Items from a data source:
----------------

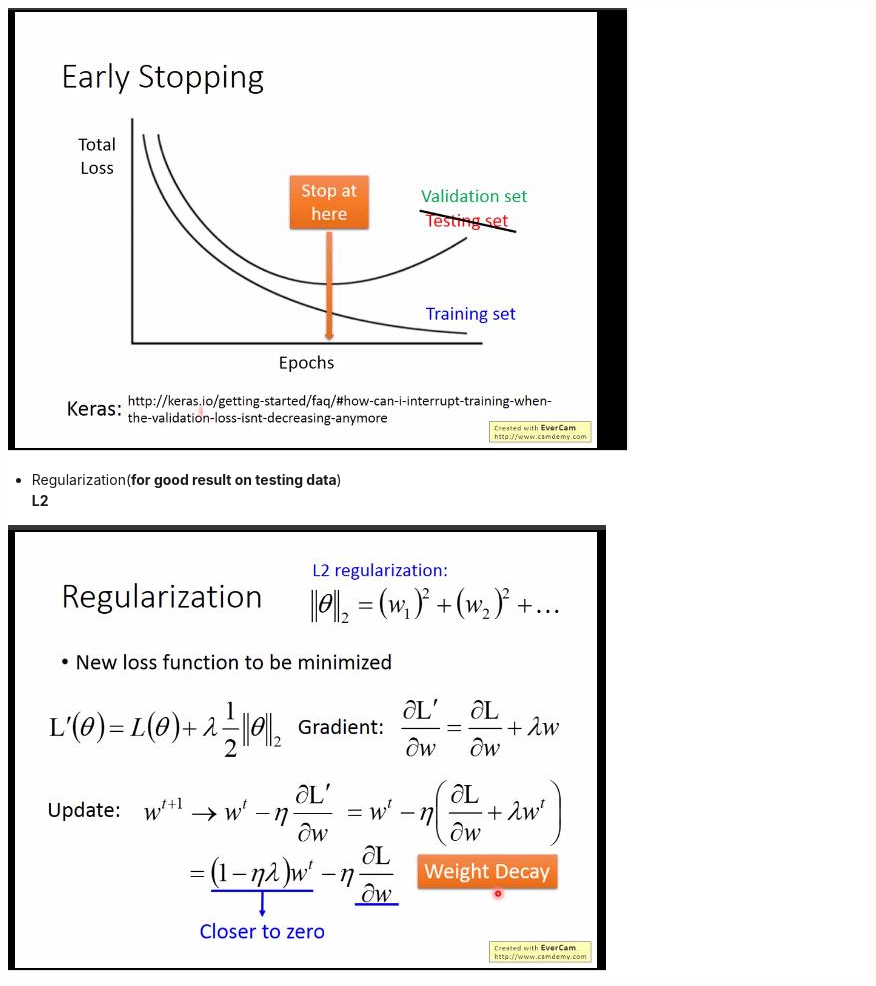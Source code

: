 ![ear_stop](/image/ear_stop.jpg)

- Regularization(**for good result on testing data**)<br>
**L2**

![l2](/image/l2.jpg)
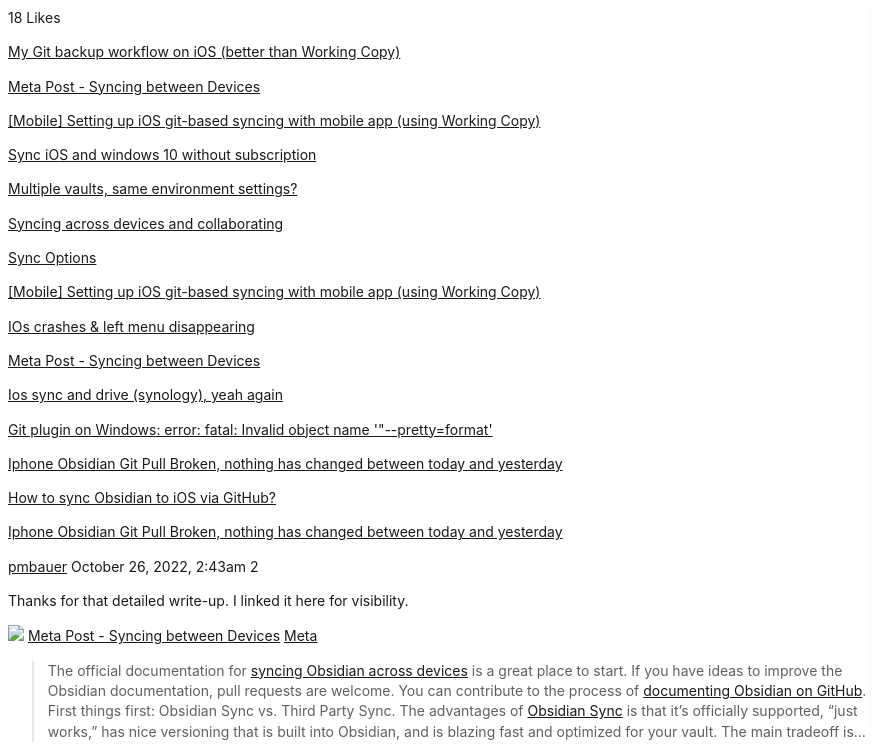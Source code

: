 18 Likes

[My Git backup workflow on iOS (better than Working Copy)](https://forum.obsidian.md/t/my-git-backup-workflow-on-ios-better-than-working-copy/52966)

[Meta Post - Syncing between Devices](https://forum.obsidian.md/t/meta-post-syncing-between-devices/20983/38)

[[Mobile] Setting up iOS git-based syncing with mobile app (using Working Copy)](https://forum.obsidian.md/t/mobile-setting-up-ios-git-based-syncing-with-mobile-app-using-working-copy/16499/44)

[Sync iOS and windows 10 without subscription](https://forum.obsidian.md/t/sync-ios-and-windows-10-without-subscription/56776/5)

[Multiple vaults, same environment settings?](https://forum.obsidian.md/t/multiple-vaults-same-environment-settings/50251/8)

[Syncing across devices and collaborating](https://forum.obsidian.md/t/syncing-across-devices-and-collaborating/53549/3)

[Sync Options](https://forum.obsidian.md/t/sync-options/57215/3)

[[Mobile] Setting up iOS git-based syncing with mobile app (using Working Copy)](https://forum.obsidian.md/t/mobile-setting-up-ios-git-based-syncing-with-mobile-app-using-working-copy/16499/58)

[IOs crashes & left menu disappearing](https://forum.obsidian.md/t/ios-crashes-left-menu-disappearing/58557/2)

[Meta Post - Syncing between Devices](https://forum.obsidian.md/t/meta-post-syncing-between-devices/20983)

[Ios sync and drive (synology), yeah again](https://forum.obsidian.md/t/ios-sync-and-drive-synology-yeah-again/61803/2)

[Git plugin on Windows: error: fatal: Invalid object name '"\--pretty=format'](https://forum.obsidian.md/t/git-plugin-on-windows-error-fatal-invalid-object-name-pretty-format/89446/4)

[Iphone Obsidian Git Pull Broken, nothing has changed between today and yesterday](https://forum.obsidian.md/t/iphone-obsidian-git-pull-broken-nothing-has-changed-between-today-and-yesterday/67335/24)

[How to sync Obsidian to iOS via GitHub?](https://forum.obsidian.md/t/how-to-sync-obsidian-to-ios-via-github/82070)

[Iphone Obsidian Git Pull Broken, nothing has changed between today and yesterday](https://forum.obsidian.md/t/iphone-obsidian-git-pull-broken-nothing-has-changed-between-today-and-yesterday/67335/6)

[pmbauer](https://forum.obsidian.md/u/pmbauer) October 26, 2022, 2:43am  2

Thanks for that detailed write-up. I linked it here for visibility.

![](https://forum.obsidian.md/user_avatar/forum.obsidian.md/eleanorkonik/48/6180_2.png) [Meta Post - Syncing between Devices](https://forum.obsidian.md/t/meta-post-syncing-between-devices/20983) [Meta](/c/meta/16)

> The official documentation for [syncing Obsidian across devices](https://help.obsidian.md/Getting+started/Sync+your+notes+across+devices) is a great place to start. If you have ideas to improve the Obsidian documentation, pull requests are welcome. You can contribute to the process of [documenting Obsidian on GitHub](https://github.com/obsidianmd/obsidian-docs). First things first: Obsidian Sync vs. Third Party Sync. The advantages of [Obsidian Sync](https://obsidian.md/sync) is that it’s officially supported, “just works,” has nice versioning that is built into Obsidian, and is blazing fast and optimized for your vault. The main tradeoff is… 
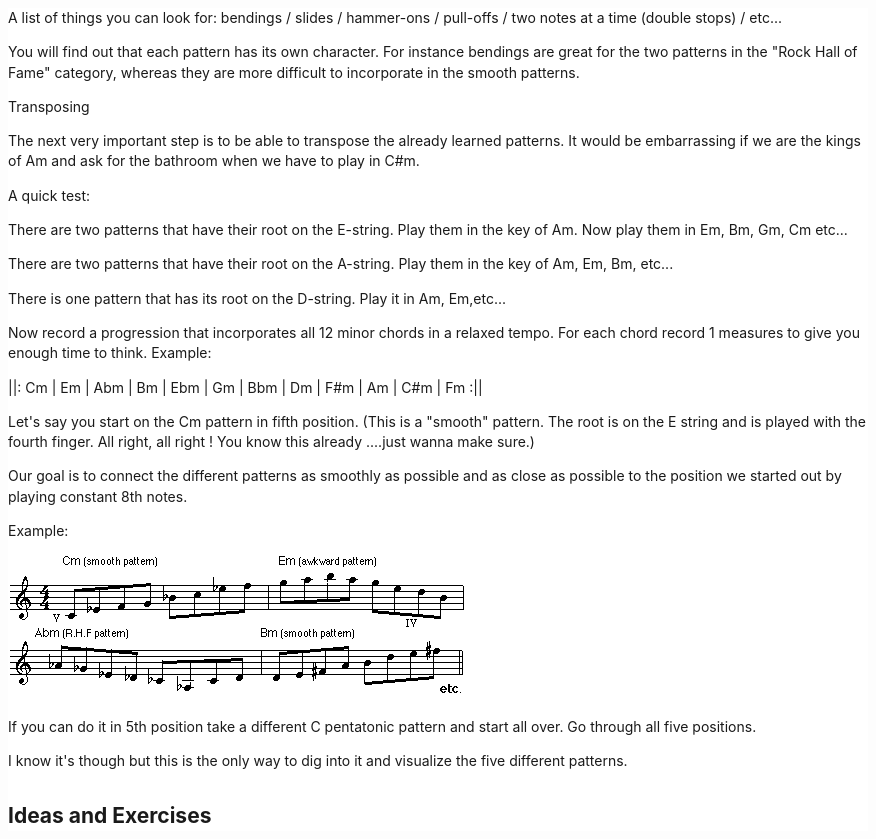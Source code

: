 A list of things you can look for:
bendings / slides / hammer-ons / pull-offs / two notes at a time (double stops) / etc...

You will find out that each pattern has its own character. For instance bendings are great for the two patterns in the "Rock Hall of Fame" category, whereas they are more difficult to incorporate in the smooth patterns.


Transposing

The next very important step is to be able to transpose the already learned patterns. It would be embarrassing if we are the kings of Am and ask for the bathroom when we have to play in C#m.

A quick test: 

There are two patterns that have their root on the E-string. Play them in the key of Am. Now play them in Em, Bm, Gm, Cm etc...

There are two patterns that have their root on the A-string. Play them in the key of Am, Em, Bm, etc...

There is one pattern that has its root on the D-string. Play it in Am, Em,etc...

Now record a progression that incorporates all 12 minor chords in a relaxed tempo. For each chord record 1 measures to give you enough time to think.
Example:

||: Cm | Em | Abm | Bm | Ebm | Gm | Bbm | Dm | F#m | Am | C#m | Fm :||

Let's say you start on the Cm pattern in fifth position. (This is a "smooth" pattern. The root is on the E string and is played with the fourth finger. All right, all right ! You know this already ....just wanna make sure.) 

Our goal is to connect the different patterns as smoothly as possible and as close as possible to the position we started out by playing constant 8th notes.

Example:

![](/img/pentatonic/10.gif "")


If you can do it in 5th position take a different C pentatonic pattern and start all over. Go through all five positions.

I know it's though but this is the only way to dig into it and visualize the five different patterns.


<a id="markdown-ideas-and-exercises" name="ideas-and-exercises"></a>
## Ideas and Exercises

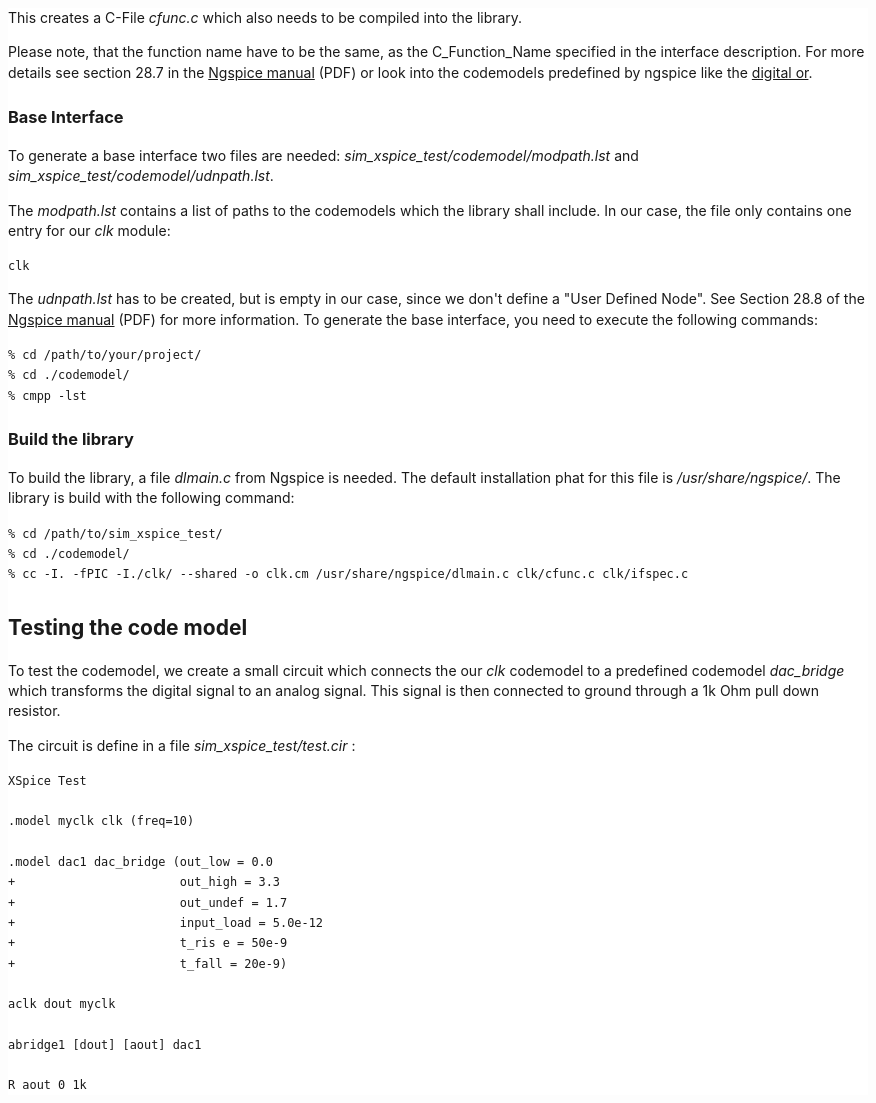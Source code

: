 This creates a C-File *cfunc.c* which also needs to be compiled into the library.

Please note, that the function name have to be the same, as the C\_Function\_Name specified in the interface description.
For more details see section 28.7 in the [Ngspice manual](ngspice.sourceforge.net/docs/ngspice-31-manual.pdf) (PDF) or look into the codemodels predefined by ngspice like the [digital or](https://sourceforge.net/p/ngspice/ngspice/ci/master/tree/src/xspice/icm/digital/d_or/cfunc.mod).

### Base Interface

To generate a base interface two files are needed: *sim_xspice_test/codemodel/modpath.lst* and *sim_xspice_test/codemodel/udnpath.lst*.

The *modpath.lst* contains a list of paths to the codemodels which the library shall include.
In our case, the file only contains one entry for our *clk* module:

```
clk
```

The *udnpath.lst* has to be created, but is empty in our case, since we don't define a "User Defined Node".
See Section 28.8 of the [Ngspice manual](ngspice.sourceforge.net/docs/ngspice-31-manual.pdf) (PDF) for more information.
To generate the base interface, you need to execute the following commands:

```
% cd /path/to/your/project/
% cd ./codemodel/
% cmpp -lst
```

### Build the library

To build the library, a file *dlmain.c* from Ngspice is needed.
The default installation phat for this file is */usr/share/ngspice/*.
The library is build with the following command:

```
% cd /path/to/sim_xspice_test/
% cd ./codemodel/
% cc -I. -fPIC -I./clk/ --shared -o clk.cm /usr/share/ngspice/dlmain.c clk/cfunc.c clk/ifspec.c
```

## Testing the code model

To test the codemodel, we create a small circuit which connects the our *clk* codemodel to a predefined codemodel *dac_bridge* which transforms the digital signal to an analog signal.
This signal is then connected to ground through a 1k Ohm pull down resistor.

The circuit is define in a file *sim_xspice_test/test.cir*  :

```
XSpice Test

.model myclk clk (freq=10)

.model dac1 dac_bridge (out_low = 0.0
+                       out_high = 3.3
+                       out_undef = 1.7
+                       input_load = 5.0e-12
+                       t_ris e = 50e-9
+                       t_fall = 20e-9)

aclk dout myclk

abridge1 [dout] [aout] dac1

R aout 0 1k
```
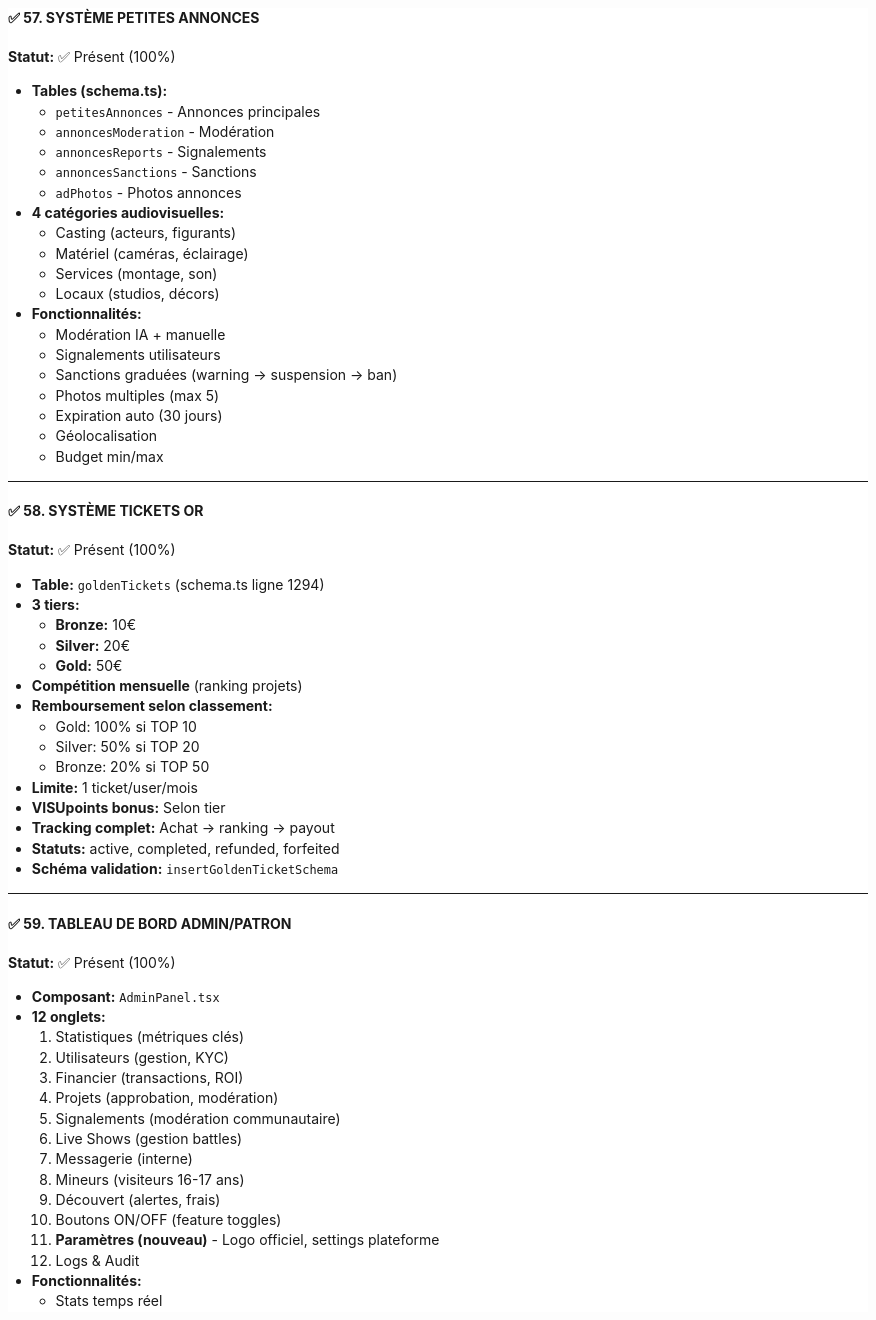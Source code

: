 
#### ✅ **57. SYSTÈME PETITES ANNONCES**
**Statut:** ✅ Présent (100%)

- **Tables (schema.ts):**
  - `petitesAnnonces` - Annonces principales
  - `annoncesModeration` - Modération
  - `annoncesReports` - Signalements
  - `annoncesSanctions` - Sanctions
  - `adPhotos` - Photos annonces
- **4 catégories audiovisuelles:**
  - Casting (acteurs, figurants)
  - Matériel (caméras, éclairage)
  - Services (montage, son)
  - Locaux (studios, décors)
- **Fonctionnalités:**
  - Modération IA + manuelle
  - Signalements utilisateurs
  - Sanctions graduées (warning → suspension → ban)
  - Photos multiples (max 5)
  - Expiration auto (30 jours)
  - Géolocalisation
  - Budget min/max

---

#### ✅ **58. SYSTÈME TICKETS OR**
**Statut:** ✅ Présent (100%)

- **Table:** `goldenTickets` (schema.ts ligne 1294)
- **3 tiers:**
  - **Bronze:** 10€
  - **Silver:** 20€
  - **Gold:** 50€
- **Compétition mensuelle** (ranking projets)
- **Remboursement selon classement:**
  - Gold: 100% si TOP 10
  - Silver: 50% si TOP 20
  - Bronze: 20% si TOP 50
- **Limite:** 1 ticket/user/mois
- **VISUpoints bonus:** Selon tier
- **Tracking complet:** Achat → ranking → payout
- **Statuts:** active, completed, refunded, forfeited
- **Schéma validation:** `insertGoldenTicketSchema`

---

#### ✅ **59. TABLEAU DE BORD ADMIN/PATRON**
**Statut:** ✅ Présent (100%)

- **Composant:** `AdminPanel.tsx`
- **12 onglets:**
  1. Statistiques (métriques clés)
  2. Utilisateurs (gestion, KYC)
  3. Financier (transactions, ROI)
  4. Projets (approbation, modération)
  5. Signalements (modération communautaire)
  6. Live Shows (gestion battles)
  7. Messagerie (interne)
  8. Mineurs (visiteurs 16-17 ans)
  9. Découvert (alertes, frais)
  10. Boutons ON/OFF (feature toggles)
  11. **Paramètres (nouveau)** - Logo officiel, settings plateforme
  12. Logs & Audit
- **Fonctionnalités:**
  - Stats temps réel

----------------

[Aim of the task]
Begin at the line in the entries above that has "26, 2022, 2:43am", stop after the line that has "There are two patterns that have their root on the E-string.", and output exactly those lines without pictures.

[Result]
[pmbauer](https://forum.obsidian.md/u/pmbauer) October 26, 2022, 2:43am  2

Thanks for that detailed write-up. I linked it here for visibility.

![](https://forum.obsidian.md/user_avatar/forum.obsidian.md/eleanorkonik/48/6180_2.png) [Meta Post - Syncing between Devices](https://forum.obsidian.md/t/meta-post-syncing-between-devices/20983) [Meta](/c/meta/16)

> The official documentation for [syncing Obsidian across devices](https://help.obsidian.md/Getting+started/Sync+your+notes+across+devices) is a great place to start. If you have ideas to improve the Obsidian documentation, pull requests are welcome. You can contribute to the process of [documenting Obsidian on GitHub](https://github.com/obsidianmd/obsidian-docs). First things first: Obsidian Sync vs. Third Party Sync. The advantages of [Obsidian Sync](https://obsidian.md/sync) is that it’s officially supported, “just works,” has nice versioning that is built into Obsidian, and is blazing fast and optimized for your vault. The main tradeoff is… 
Source code

: A list of things you can look for:
bendings / slides / hammer-ons / pull-offs / two notes at a time (double stops) / etc...

You will find out that each pattern has its own character. For instance bendings are great for the two patterns in the "Rock Hall of Fame" category, whereas they are more difficult to incorporate in the smooth patterns.


Transposing

The next very important step is to be able to transpose the already learned patterns. It would be embarrassing if we are the kings of Am and ask for the bathroom when we have to play in C#m.

A quick test: 

There are two patterns that have their root on the E-string. Play them in the key of Am. Now play them in Em, Bm, Gm, Cm etc...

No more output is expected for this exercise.